+++ DATA LISTING

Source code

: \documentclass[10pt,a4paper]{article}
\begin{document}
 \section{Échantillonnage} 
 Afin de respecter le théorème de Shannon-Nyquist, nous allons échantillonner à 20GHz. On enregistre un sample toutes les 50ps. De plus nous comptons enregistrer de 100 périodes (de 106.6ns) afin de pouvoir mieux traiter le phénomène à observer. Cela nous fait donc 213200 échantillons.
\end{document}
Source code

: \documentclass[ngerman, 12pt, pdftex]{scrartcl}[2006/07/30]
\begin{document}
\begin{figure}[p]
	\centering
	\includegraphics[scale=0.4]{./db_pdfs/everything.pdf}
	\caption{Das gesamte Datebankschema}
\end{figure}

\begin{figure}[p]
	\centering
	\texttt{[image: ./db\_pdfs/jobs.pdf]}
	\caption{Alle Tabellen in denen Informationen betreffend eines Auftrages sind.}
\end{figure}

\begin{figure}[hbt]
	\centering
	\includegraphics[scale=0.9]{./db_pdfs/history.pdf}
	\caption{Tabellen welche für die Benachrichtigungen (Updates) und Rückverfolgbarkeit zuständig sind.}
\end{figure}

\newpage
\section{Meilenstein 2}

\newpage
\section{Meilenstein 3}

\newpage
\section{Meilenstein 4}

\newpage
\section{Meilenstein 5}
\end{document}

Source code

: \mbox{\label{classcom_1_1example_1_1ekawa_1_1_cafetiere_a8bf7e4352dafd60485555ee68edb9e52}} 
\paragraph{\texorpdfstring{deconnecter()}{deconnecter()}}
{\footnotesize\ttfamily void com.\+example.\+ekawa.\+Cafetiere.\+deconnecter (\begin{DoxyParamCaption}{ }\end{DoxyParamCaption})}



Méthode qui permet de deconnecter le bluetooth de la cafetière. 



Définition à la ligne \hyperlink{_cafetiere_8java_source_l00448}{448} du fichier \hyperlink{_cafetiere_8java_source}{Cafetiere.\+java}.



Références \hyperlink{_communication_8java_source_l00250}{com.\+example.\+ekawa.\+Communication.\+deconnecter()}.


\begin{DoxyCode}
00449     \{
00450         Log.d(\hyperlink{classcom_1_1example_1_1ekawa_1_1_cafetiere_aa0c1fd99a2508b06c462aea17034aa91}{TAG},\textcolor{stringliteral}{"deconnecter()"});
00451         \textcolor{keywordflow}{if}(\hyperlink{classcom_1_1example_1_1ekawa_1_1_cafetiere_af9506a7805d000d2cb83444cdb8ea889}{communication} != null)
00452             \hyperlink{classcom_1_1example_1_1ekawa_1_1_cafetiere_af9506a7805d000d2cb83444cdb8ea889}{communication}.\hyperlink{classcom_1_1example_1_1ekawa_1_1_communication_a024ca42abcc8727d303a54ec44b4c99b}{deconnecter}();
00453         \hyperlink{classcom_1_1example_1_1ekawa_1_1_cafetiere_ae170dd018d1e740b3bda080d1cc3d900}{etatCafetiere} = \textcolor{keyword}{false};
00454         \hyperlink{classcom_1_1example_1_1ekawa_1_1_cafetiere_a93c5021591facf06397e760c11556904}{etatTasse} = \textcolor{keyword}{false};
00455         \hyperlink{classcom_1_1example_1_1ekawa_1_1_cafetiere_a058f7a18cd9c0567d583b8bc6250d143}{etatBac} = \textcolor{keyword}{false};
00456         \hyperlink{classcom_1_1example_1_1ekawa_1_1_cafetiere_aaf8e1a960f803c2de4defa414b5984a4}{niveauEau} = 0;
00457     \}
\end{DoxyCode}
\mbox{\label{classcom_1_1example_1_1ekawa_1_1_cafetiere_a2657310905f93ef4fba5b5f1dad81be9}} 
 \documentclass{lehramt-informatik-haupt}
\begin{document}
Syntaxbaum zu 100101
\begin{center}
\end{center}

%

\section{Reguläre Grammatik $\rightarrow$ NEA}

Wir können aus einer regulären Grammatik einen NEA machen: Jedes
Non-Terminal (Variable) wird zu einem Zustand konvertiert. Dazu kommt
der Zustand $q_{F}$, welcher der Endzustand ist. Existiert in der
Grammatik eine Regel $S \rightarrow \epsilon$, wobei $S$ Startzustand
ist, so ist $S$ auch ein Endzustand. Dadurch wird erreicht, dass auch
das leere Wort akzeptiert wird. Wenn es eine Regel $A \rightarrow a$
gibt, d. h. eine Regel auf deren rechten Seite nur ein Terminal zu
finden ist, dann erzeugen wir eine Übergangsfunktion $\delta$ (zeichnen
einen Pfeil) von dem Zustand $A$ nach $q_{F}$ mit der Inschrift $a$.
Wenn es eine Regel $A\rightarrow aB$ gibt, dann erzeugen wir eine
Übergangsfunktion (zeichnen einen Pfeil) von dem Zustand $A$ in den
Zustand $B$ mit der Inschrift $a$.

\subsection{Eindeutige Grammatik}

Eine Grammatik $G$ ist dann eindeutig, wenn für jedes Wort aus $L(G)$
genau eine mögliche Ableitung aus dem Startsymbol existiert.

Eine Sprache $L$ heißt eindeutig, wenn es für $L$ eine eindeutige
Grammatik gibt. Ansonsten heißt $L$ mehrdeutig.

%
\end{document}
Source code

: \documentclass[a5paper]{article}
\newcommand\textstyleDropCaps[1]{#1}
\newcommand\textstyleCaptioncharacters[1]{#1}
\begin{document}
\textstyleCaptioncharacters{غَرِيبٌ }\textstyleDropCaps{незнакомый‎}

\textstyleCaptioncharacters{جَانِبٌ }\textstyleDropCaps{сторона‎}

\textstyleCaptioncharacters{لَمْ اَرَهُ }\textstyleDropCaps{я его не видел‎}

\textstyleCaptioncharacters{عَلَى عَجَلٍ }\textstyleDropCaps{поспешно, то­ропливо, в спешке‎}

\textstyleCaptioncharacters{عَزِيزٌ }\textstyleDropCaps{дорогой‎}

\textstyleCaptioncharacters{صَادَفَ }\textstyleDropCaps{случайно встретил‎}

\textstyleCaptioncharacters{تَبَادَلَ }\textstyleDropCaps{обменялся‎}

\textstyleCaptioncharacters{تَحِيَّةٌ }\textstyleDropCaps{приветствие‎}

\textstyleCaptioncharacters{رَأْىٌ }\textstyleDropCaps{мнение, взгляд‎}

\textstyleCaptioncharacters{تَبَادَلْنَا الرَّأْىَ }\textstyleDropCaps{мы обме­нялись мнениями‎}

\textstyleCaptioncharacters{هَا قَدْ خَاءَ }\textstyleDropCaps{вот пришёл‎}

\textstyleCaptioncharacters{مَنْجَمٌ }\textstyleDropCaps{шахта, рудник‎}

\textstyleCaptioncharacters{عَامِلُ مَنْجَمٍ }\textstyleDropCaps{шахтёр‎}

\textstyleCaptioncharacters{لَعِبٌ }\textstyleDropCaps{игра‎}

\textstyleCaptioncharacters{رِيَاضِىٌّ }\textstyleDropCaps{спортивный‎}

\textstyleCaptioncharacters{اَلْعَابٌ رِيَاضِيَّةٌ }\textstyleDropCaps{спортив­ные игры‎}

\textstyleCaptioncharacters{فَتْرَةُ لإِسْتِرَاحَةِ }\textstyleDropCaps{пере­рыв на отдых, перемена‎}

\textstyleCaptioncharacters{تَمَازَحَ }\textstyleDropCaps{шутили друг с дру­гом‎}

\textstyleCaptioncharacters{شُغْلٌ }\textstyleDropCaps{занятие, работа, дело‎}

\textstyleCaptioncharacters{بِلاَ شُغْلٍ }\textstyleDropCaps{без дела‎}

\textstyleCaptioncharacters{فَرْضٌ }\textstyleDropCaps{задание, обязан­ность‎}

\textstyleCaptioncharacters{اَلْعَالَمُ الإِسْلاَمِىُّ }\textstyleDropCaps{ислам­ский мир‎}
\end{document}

++++++

> [WORK ORDER]: Filter the lines above, keeping and copying those that contain "false".

> [YOUR SOLUTION]:
00453         \hyperlink{classcom_1_1example_1_1ekawa_1_1_cafetiere_ae170dd018d1e740b3bda080d1cc3d900}{etatCafetiere} = \textcolor{keyword}{false};
00454         \hyperlink{classcom_1_1example_1_1ekawa_1_1_cafetiere_a93c5021591facf06397e760c11556904}{etatTasse} = \textcolor{keyword}{false};
00455         \hyperlink{classcom_1_1example_1_1ekawa_1_1_cafetiere_a058f7a18cd9c0567d583b8bc6250d143}{etatBac} = \textcolor{keyword}{false};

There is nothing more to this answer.